Sunday, December 11, 2005. 10:31am
I hate all of that relationship bullshit. Those serious conversations when all you want to do is care about someone but all you actually do is get offended. Offended about stupid shit. "You didn't call me back quick enough." "You didn't sound sincere when you said good night last night." I don't know what it is; maybe it's the meeting all the way, the giving 100% that causes the problem. You cross in the middle, find yourself on their side and when you turn to look around they are on your side, just as far away as you were when you started. You no longer expect the person to stop in the middle and are aware that you must then move to meet them. You are no longer equals now but slaves to one another.
9:37am
Passion has little to do with euphoria and everything to do with patience. It is not about feeling good. It is about endurance. Like patience, passion comes from the same Latin root: pati [sic]. It does not mean to flow with exuberance. It means to suffer.
?-Mark Z. Danielewski; House of Leaves
Saturday, December 10, 2005. 9:57am
I am part of a TV nation. I am part of an internet generation. It is an on-demand world. On-demand is the buzz word of business (like I know shit about business) these days. And I reflect on what Molly had said last night. A couple of things about Goat Island. That this performance group holds an almost legendary space in her mind. But she's never seen them. She says she heard about Goat Island neigh on twelve years ago (which is an impressive run time for a performance group) but in the intervening time has seen nada. Nothing.
And I wonder how you can respect a company without seeing them. I have huge respect for Blue Man. I have huge respect for Lucky Plush. I have seen them do shows. But I wonder about this respect without seeing. This idea about an idea. I respect your concept, not your execution. Perhaps because, for me, the proof is in the pudding. The reason for the season is in the show. The show is the be all and the end all. Of course I'm a lighting designer, I light shows. Without a show there's nothing for me to light. Of course I understand and respect process, but, again, there's no lighting a process. Maybe it's just a different view. But if Molly, who is a fellow performing artist and who respects the hell about them and who has known about them for twelve years has never seen a show, then who will?
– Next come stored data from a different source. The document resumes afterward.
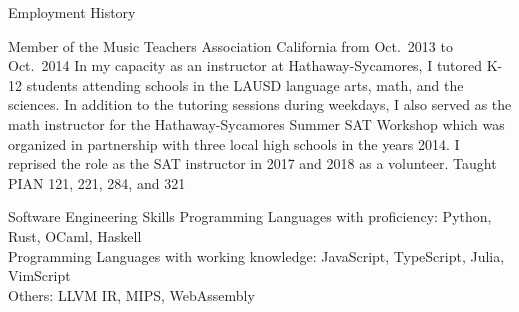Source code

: \documentclass{cv}
\begin{document}
\begin{block}{Employment History}
  \begin{entries}
      {Member of the Music Teachers Association California from Oct.\ 2013 to Oct.\ 2014}
      {In my capacity as an instructor at Hathaway-Sycamores, I tutored K-12
      students attending schools in the LAUSD language arts, math, and the
      sciences. In addition to the tutoring sessions during weekdays, I also
      served as the math instructor for the Hathaway-Sycamores Summer SAT Workshop
      which was organized in partnership with three local high schools in the
      years 2014. I reprised the role as the SAT instructor in 2017
      and 2018 as a volunteer.}
      {Taught PIAN 121, 221, 284, and 321}
  \end{entries}
\end{block}

\begin{block}{Software Engineering Skills}
  Programming Languages with proficiency: Python, Rust, OCaml, Haskell\\
  Programming Languages with working knowledge: JavaScript, TypeScript, Julia, VimScript\\
  Others: LLVM IR, MIPS, WebAssembly
\end{block}

\begin{refsection}[papers]
  \nocite{*}
  \printbibliography[title=Peer Reviewed Publications]
\end{refsection}

\begin{refsection}[talks]
  \nocite{*}
  \printbibliography[title=Talks and Presentations]
\end{refsection}
\end{document}
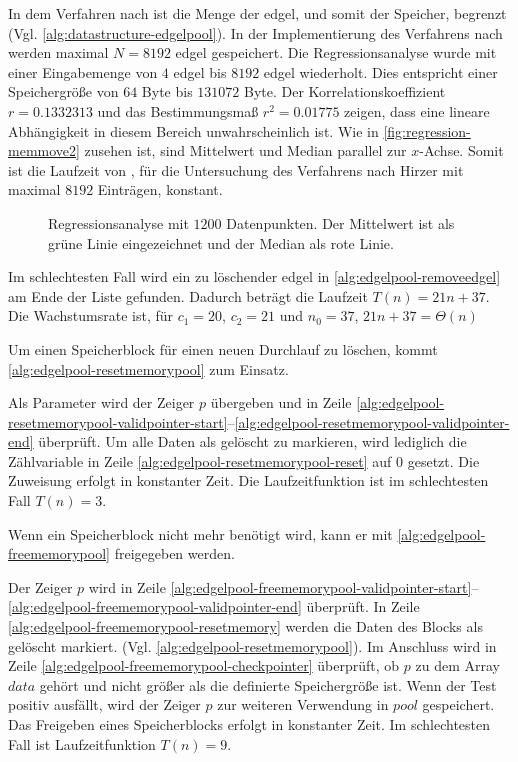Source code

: In dem Verfahren nach \citeauthor{hirzer08} ist die Menge der \gls{edgel}, und somit der Speicher, begrenzt
 (Vgl. \autoref{alg:datastructure-edgelpool}). In der Implementierung des Verfahrens nach \citeauthor{hirzer08} werden
 maximal $N = 8192$ \gls{edgel} gespeichert. Die Regressionsanalyse wurde mit einer Eingabemenge von $4$ \gls{edgel}
 bis $8192$ \gls{edgel} wiederholt. Dies entspricht einer Speichergröße von $64$ Byte bis $131072$ Byte. Der
 Korrelationskoeffizient $r = 0.1332313$ und das Bestimmungsmaß $r^2 = 0.01775$ zeigen, dass eine lineare Abhängigkeit
 in diesem Bereich unwahrscheinlich ist. Wie in \autoref{fig:regression-memmove2} zusehen ist, sind Mittelwert und
 Median parallel zur $x$-Achse. Somit ist die Laufzeit von , für die Untersuchung des Verfahrens nach
 Hirzer mit maximal $8192$ Einträgen, konstant.
\begin{figure}[!ht]
	\centering
	
	\caption{Regressionsanalyse mit $1200$ Datenpunkten. Der Mittelwert ist als grüne Linie eingezeichnet und der
	 Median als rote Linie.}
	\label{fig:regression-memmove2}
\end{figure}
Im schlechtesten Fall wird ein zu löschender \gls{edgel} in \autoref{alg:edgelpool-removeedgel} am Ende der Liste
 gefunden. Dadurch beträgt die Laufzeit $T(n) = 21n + 37$. Die Wachstumsrate ist, für $c_{1} = 20$, $c_{2} = 21$ und
 $n_{0} = 37$, $21n + 37= \Theta(n)$

Um einen Speicherblock für einen neuen Durchlauf zu löschen, kommt \autoref{alg:edgelpool-resetmemorypool} zum Einsatz.

 Als Parameter wird der Zeiger $p$ übergeben und in Zeile
 \ref{alg:edgelpool-resetmemorypool-validpointer-start}--\ref{alg:edgelpool-resetmemorypool-validpointer-end}
 überprüft. Um alle Daten als gelöscht zu markieren, wird lediglich die Zählvariable in Zeile
 \ref{alg:edgelpool-resetmemorypool-reset} auf $0$ gesetzt. Die Zuweisung erfolgt in konstanter Zeit. Die
 Laufzeitfunktion ist im schlechtesten Fall $T(n) = 3$.

Wenn ein Speicherblock nicht mehr benötigt wird, kann er mit \autoref{alg:edgelpool-freememorypool} freigegeben werden.

 Der Zeiger $p$ wird in Zeile
 \ref{alg:edgelpool-freememorypool-validpointer-start}--\ref{alg:edgelpool-freememorypool-validpointer-end} überprüft.
 In Zeile \ref{alg:edgelpool-freememorypool-resetmemory} werden die Daten des Blocks als gelöscht markiert.
 (Vgl. \autoref{alg:edgelpool-resetmemorypool}). Im Anschluss wird in Zeile
 \ref{alg:edgelpool-freememorypool-checkpointer} überprüft, ob $p$ zu dem Array $\mathit{data}$ gehört und nicht größer
 als die definierte Speichergröße ist. Wenn der Test positiv ausfällt, wird der Zeiger $p$ zur weiteren Verwendung in
 $\mathit{pool}$ gespeichert. Das Freigeben eines Speicherblocks erfolgt in konstanter Zeit. Im schlechtesten Fall ist
 Laufzeitfunktion $T(n) = 9$.

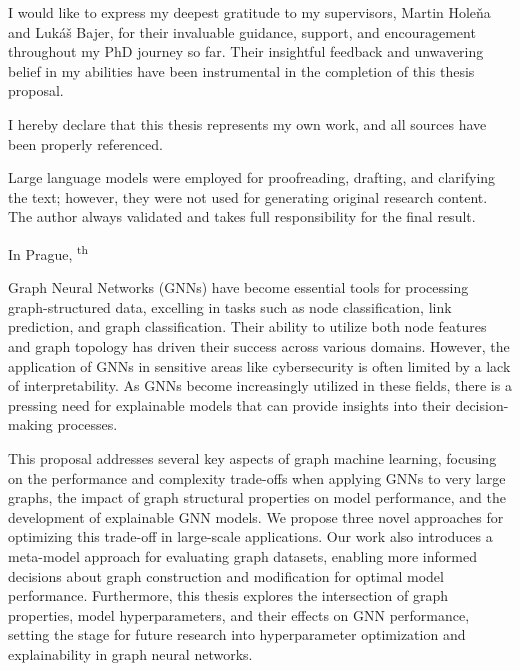 \begin{thanks}
	I would like to express my deepest gratitude to my supervisors, Martin Holeňa and Lukáš Bajer, for their invaluable guidance, support, and encouragement throughout my PhD journey so far. Their insightful feedback and unwavering belief in my abilities have been instrumental in the completion of this thesis proposal.
\end{thanks}

\begin{declaration}
	I hereby declare that this thesis represents my own work, and all sources have been properly referenced.

	Large language models were employed for proofreading, drafting, and clarifying the text; however, they were not used for generating original research content. The author always validated and takes full responsibility for the final result.

	In Prague, \textsuperscript{th}~~
\end{declaration}

\begin{abstract-english}
	Graph Neural Networks (GNNs) have become essential tools for processing graph-structured data, excelling in tasks such as node classification, link prediction, and graph classification. Their ability to utilize both node features and graph topology has driven their success across various domains. However, the application of GNNs in sensitive areas like cybersecurity is often limited by a lack of interpretability. As GNNs become increasingly utilized in these fields, there is a pressing need for explainable models that can provide insights into their decision-making processes.

	This proposal addresses several key aspects of graph machine learning, focusing on the performance and complexity trade-offs when applying GNNs to very large graphs, the impact of graph structural properties on model performance, and the development of explainable GNN models. We propose three novel approaches for optimizing this trade-off in large-scale applications. Our work also introduces a meta-model approach for evaluating graph datasets, enabling more informed decisions about graph construction and modification for optimal model performance. Furthermore, this thesis explores the intersection of graph properties, model hyperparameters, and their effects on GNN performance, setting the stage for future research into hyperparameter optimization and explainability in graph neural networks.
\end{abstract-english}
Which brings me to my next point, which is also kind of my first point. I live in an on-demand world. People want access all the time. Access to whatever, whenever. Closed? Fuck that. So why hasn't Molly seen a show? "They don't perform in Chicago that often." Her words. True enough. I know a touch about Goat Island, Margaret Nelson being a goat and all of that. They don't perform in Chicago that often. They go to places like Venice, Manchester and so on. Across the sea, Europe. Their's is what one would call 'performance art' and doesn't seem to have a huge following in the States. They are what one would call 'Americans' and as such they tend to live here. But they export their work, as it seems better received there. And they have a following over there. (Overthere, overthere!) And I wonder how this happens and I wonder where this following comes from, and where this booking comes from and I wonder who does what when where and how. And I realize there's a part of theatre (of live performance) that I haven't tapped into, that I'm not aware of. Which is funny, because I'm sitting in the living breathing hub of this blind spot right now. Here at this NPN conference, where we have been brought on someone else's money to do a show (which we did) and now hang out and see and do these things. Which, despite this packet that I have, seems intelligible to me. Unknown and unknowable. But I digress.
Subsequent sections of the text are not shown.